## What the exercise asks
Search the data for the word "audio" and copy out every line that has it.
--------------------------------------------------
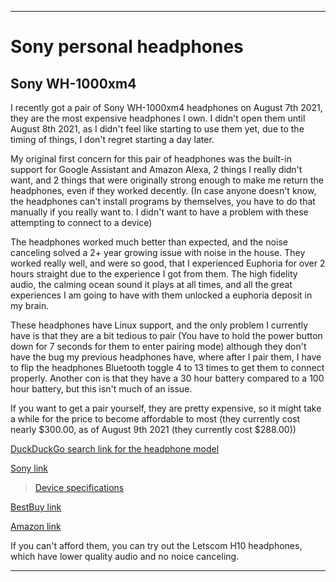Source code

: 
***

# Sony personal headphones

## Sony WH-1000xm4

I recently got a pair of Sony WH-1000xm4 headphones on August 7th 2021, they are the most expensive headphones I own. I didn't open them until August 8th 2021, as I didn't feel like starting to use them yet, due to the timing of things, I don't regret starting a day later.

My original first concern for this pair of headphones was the built-in support for Google Assistant and Amazon Alexa, 2 things I really didn't want, and 2 things that were originally strong enough to make me return the headphones, even if they worked decently. (In case anyone doesn't know, the headphones can't install programs by themselves, you have to do that manually if you really want to. I didn't want to have a problem with these attempting to connect to a device)

The headphones worked much better than expected, and the noise canceling solved a 2+ year growing issue with noise in the house. They worked really well, and were so good, that I experienced Euphoria for over 2 hours straight due to the experience I got from them. The high fidelity audio, the calming ocean sound it plays at all times, and all the great experiences I am going to have with them unlocked a euphoria deposit in my brain.

These headphones have Linux support, and the only problem I currently have is that they are a bit tedious to pair (You have to hold the power button down for 7 seconds for them to enter pairing mode) although they don't have the bug my previous headphones have, where after I pair them, I have to flip the headphones Bluetooth toggle 4 to 13 times to get them to connect properly. Another con is that they have a 30 hour battery compared to a 100 hour battery, but this isn't much of an issue.

If you want to get a pair yourself, they are pretty expensive, so it might take a while for the price to become affordable to most (they currently cost nearly $300.00, as of August 9th 2021 (they currently cost $288.00))

[DuckDuckGo search link for the headphone model](https://duckduckgo.com/?t=ffab&q=Sony+WH-1000xm4&ia=web)

[Sony link](https://electronics.sony.com/audio/headphones/headband/p/wh1000xm4-b)

> [Device specifications](https://www.sony.com/lr/electronics/headband-headphones/wh-1000xm4/specifications)

[BestBuy link](https://www.bestbuy.com/site/sony-wh-1000xm4-wireless-noise-cancelling-over-the-ear-headphones-black/6408356.p)

[Amazon link](https://www.amazon.com/Sony-WH-1000XM4-Canceling-Headphones-phone-call/dp/B0863TXGM3)

If you can't afford them, you can try out the Letscom H10 headphones, which have lower quality audio and no noice canceling.

***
--------------------------------------------------
## Solution to this exercise
The headphones worked much better than expected, and the noise canceling solved a 2+ year growing issue with noise in the house. They worked really well, and were so good, that I experienced Euphoria for over 2 hours straight due to the experience I got from them. The high fidelity audio, the calming ocean sound it plays at all times, and all the great experiences I am going to have with them unlocked a euphoria deposit in my brain.
[Sony link](https://electronics.sony.com/audio/headphones/headband/p/wh1000xm4-b)
If you can't afford them, you can try out the Letscom H10 headphones, which have lower quality audio and no noice canceling.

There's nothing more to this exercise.